EXERCISE: Starting with the line that contains "La retomaremos aquí.", set down each line through the end of the entries below, exactly and with nothing added.

DATA SUPPLIED:
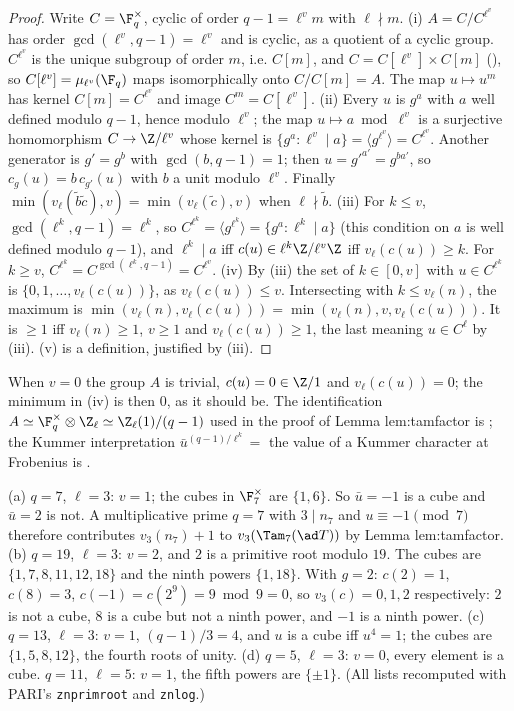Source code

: \begin{proof}
Write $C=\F_q^\times$, cyclic of order $q-1=\ell^vm$ with $\ell\nmid m$. (i) $A=C/C^{\ell^v}$ has order $\gcd(\ell^v,q-1)=\ell^v$ and is cyclic, as a quotient of a cyclic
group. $C^{\ell^v}$ is the unique subgroup of order $m$, i.e. $C[m]$, and $C=C[\ell^v]\times C[m]$ (), so $C[\ell^v]=\mu_{\ell^v}(\F_q)$ maps
isomorphically onto $C/C[m]=A$. The map $u\mapsto u^m$ has kernel $C[m]=C^{\ell^v}$ and image $C^m=C[\ell^v]$.
(ii) Every $u$ is $g^a$ with $a$ well defined modulo $q-1$, hence modulo $\ell^v$; the map $u\mapsto a\bmod\ell^v$ is a surjective homomorphism
$C\to\Z/\ell^v$ whose kernel is $\{g^a:\ell^v\mid a\}=\langle g^{\ell^v}\rangle=C^{\ell^v}$. Another generator is $g'=g^b$ with $\gcd(b,q-1)=1$; then $u=g'^{a'}=g^{ba'}$, so
$c_g(u)=b\,c_{g'}(u)$ with $b$ a unit modulo $\ell^v$. Finally $\min(v_\ell(\tilde b\tilde c),v)=\min(v_\ell(\tilde c),v)$ when $\ell\nmid\tilde b$.
(iii) For $k\le v$, $\gcd(\ell^k,q-1)=\ell^k$, so $C^{\ell^k}=\langle g^{\ell^k}\rangle=\{g^a:\ell^k\mid a\}$ (this condition on $a$ is well defined modulo $q-1$), and $\ell^k\mid a$ iff
$c(u)\in\ell^k\Z/\ell^v\Z$ iff $v_\ell(c(u))\ge k$. For $k\ge v$, $C^{\ell^k}=C^{\gcd(\ell^k,q-1)}=C^{\ell^v}$.
(iv) By (iii) the set of $k\in[0,v]$ with $u\in C^{\ell^k}$ is $\{0,1,\dots,v_\ell(c(u))\}$, as $v_\ell(c(u))\le v$. Intersecting with $k\le v_\ell(n)$, the maximum is
$\min(v_\ell(n),v_\ell(c(u)))=\min(v_\ell(n),v,v_\ell(c(u)))$. It is $\ge1$ iff $v_\ell(n)\ge1$, $v\ge1$ and $v_\ell(c(u))\ge1$, the last meaning $u\in C^\ell$ by (iii).
(v) is a definition, justified by (iii).
\end{proof}

When $v=0$ the group $A$ is trivial, $c(u)=0\in\Z/1$ and $v_\ell(c(u))=0$; the minimum in (iv) is then $0$, as it should be. The
identification $A\simeq\F_q^\times\otimes\Z_\ell\simeq\Z_\ell(1)/(q-1)$ used in the proof of Lemma lem:tamfactor is ; the Kummer
interpretation $\bar u^{(q-1)/\ell^k}=$ the value of a Kummer character at Frobenius is .

\begin{example}\label{ex:rings:powers}
(a) $q=7$, $\ell=3$: $v=1$; the cubes in $\F_7^\times$ are $\{1,6\}$. So $\bar u=-1$ is a cube and $\bar u=2$ is not. A multiplicative prime $q=7$ with $3\mid n_7$
and $u\equiv-1\pmod7$ therefore contributes $v_3(n_7)+1$ to $v_3(\Tam_7(\ad T))$ by Lemma lem:tamfactor.
(b) $q=19$, $\ell=3$: $v=2$, and $2$ is a primitive root modulo $19$. The cubes are $\{1,7,8,11,12,18\}$ and the ninth powers $\{1,18\}$. With $g=2$:
$c(2)=1$, $c(8)=3$, $c(-1)=c(2^9)=9\bmod9=0$, so $v_3(c)=0,1,2$ respectively: $2$ is not a cube, $8$ is a cube but not a ninth power, and $-1$ is a
ninth power.
(c) $q=13$, $\ell=3$: $v=1$, $(q-1)/3=4$, and $u$ is a cube iff $u^4=1$; the cubes are $\{1,5,8,12\}$, the fourth roots of unity.
(d) $q=5$, $\ell=3$: $v=0$, every element is a cube. $q=11$, $\ell=5$: $v=1$, the fifth powers are $\{\pm1\}$.
(All lists recomputed with PARI's \texttt{znprimroot} and \texttt{znlog}.)
\end{example}

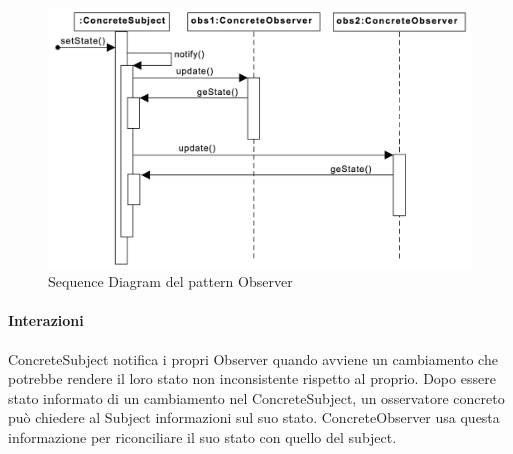 \begin{figure}[H]
    \centering
    \includegraphics[width=1\linewidth]{assets/pattern/observer/observer-sequence.png}
    \caption{Sequence Diagram del pattern Observer}
\end{figure}

\paragraph{Interazioni} ConcreteSubject notifica i propri Observer quando avviene un cambiamento che potrebbe rendere il loro stato non inconsistente rispetto al proprio. Dopo essere stato informato di un cambiamento nel ConcreteSubject, un osservatore concreto può chiedere al Subject informazioni sul suo stato. ConcreteObserver usa questa informazione per riconciliare il suo stato con quello del subject.

\newpage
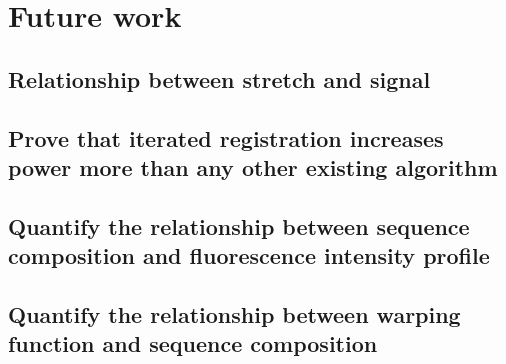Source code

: \chapter{Future work}

\section{Relationship between stretch and signal}

\section{Prove that iterated registration increases power more than any other existing algorithm}

\section{Quantify the relationship between sequence composition and fluorescence intensity profile}

\section{Quantify the relationship between warping function and sequence composition}



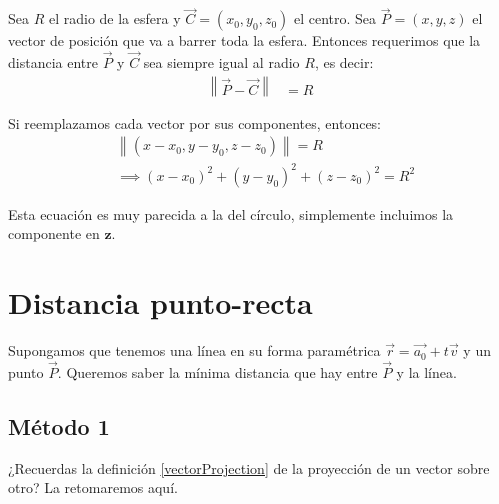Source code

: \documentclass[12pt, fleqn]{report}                             %
\theoremstyle{break}                                            %
\newcommand{\Abs}[1]{\left\lVert #1 \right\lVert}               %
\newcommand{\lVec}[1]{\overrightarrow{#1}}                      %
\begin{document}
        Sea $R$ el radio de la esfera y $\vec{C}=(x_0, y_0, z_0)$ el centro. Sea $\vec{P}=(x,y,z)$ el vector de posición que va a barrer toda la esfera. Entonces requerimos que la distancia entre $\vec{P}$ y $\vec{C}$ sea siempre igual al radio $R$, es decir:
        \begin{align}
	        \Abs{\vec{P} - \vec{C}} &= R \label{sphereEquation}
        \end{align}
        
        Si reemplazamos cada vector por sus componentes, entonces:
        \begin{align}
	        &\Abs{(x-x_0, y-y_0, z-z_0)} = R \nonumber \\
	        &\implies (x-x_0)^2 + (y-y_0)^2 + (z-z_0)^2 = R^2 \label{sphereEquation2}
        \end{align}
        
        Esta ecuación es muy parecida a la del círculo, simplemente incluimos la componente en $\mathbf{z}$.
        
            
        \clearpage    
            
        \section{Distancia punto-recta}
        
        	Supongamos que tenemos una línea en su forma paramétrica $\vec{r} = \lVec{a_0} + t\vec{v}$ y un punto $\vec{P}$. Queremos saber la mínima distancia que hay entre $\vec{P}$ y la línea.
        
	        \subsection{Método 1}
	        ¿Recuerdas la definición \ref{vectorProjection} de la proyección de un vector sobre otro? La retomaremos aquí.
	        
\end{document}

SOLUTION:
	        ¿Recuerdas la definición \ref{vectorProjection} de la proyección de un vector sobre otro? La retomaremos aquí.
	        
\end{document}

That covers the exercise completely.